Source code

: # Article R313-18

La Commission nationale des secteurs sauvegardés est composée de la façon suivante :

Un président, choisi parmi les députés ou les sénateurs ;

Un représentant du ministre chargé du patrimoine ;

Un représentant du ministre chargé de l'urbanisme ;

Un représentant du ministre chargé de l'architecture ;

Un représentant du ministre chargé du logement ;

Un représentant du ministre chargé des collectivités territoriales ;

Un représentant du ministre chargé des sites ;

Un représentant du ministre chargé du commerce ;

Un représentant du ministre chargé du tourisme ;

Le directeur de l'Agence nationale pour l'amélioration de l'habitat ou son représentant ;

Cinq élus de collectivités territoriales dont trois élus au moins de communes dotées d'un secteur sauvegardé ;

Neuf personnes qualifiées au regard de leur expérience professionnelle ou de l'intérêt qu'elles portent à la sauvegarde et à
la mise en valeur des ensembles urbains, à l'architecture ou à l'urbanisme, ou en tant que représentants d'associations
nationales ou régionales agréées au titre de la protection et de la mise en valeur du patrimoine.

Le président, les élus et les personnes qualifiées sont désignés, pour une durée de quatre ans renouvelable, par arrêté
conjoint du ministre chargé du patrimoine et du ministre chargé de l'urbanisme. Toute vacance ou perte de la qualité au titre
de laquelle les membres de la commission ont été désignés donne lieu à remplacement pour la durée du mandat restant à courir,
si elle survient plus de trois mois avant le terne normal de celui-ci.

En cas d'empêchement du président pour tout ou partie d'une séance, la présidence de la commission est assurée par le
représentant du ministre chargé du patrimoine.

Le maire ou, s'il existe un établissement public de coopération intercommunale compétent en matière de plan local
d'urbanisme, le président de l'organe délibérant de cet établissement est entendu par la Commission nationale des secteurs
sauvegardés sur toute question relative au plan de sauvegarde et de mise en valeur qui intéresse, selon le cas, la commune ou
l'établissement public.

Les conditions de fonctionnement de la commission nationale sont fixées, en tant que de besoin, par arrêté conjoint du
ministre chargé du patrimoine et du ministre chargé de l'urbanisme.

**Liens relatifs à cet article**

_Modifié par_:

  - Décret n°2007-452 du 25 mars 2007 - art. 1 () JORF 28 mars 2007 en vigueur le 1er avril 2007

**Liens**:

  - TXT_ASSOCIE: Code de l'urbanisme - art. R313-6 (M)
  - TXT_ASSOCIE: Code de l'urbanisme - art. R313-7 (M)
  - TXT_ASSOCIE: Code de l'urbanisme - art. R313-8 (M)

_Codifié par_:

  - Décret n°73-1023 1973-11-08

= = =

Exactly as they appear, output the line holding "si elle survient" and all lines after it through the end of the listing above, and only those.

si elle survient plus de trois mois avant le terne normal de celui-ci.

En cas d'empêchement du président pour tout ou partie d'une séance, la présidence de la commission est assurée par le
représentant du ministre chargé du patrimoine.

Le maire ou, s'il existe un établissement public de coopération intercommunale compétent en matière de plan local
d'urbanisme, le président de l'organe délibérant de cet établissement est entendu par la Commission nationale des secteurs
sauvegardés sur toute question relative au plan de sauvegarde et de mise en valeur qui intéresse, selon le cas, la commune ou
l'établissement public.

Les conditions de fonctionnement de la commission nationale sont fixées, en tant que de besoin, par arrêté conjoint du
ministre chargé du patrimoine et du ministre chargé de l'urbanisme.

**Liens relatifs à cet article**

_Modifié par_:

  - Décret n°2007-452 du 25 mars 2007 - art. 1 () JORF 28 mars 2007 en vigueur le 1er avril 2007

**Liens**:

  - TXT_ASSOCIE: Code de l'urbanisme - art. R313-6 (M)
  - TXT_ASSOCIE: Code de l'urbanisme - art. R313-7 (M)
  - TXT_ASSOCIE: Code de l'urbanisme - art. R313-8 (M)

_Codifié par_:

  - Décret n°73-1023 1973-11-08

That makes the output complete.